§ **What you should do**
Whenever a line in the entries below contains "requisição", copy that line.

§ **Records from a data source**
--- START ---

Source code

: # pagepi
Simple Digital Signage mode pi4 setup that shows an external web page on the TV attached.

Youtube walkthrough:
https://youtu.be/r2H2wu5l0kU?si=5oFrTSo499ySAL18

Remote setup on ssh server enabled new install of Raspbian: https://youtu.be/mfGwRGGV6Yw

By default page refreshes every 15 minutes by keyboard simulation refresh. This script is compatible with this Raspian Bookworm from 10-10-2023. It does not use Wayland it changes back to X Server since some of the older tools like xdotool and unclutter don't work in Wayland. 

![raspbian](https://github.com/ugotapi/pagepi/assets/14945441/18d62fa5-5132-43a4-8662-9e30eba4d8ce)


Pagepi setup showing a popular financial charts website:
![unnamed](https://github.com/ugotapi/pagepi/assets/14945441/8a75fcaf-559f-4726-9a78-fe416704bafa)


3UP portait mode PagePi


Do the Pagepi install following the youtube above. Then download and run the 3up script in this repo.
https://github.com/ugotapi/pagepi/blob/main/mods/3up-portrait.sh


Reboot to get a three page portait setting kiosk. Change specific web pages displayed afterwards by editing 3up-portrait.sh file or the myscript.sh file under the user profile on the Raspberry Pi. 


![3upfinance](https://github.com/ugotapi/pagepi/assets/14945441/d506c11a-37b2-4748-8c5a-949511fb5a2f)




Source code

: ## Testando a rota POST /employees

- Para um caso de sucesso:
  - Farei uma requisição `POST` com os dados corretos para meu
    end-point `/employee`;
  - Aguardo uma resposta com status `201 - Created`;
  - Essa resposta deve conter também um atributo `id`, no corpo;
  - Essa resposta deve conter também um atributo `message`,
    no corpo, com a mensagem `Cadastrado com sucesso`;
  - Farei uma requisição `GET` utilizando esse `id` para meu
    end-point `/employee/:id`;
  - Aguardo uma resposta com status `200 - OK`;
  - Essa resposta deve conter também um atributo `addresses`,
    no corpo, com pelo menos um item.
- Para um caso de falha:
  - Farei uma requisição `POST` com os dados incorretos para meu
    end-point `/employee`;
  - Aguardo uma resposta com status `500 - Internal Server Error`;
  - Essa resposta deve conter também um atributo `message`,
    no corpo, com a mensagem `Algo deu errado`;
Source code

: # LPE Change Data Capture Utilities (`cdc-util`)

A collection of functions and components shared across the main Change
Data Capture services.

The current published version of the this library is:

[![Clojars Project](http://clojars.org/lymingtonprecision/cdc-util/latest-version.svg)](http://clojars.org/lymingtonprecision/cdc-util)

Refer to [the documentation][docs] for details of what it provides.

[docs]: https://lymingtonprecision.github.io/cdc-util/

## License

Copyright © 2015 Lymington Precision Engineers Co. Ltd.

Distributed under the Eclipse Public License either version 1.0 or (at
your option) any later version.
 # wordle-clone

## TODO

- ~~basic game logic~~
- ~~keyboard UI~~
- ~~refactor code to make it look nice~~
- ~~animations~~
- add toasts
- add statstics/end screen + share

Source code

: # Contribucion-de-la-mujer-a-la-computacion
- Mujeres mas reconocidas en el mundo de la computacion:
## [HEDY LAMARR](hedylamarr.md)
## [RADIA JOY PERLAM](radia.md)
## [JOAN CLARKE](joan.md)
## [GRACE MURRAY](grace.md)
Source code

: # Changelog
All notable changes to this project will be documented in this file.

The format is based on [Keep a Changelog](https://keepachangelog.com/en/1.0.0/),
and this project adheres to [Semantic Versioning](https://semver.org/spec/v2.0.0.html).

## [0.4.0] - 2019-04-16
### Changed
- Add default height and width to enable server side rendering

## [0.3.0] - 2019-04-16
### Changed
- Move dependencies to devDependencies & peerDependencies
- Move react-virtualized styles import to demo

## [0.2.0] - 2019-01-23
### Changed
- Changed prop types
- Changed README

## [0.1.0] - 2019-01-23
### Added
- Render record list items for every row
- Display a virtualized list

--- END ---

§ **Response to the exercise**
  - Farei uma requisição `POST` com os dados corretos para meu
  - Farei uma requisição `GET` utilizando esse `id` para meu
  - Farei uma requisição `POST` com os dados incorretos para meu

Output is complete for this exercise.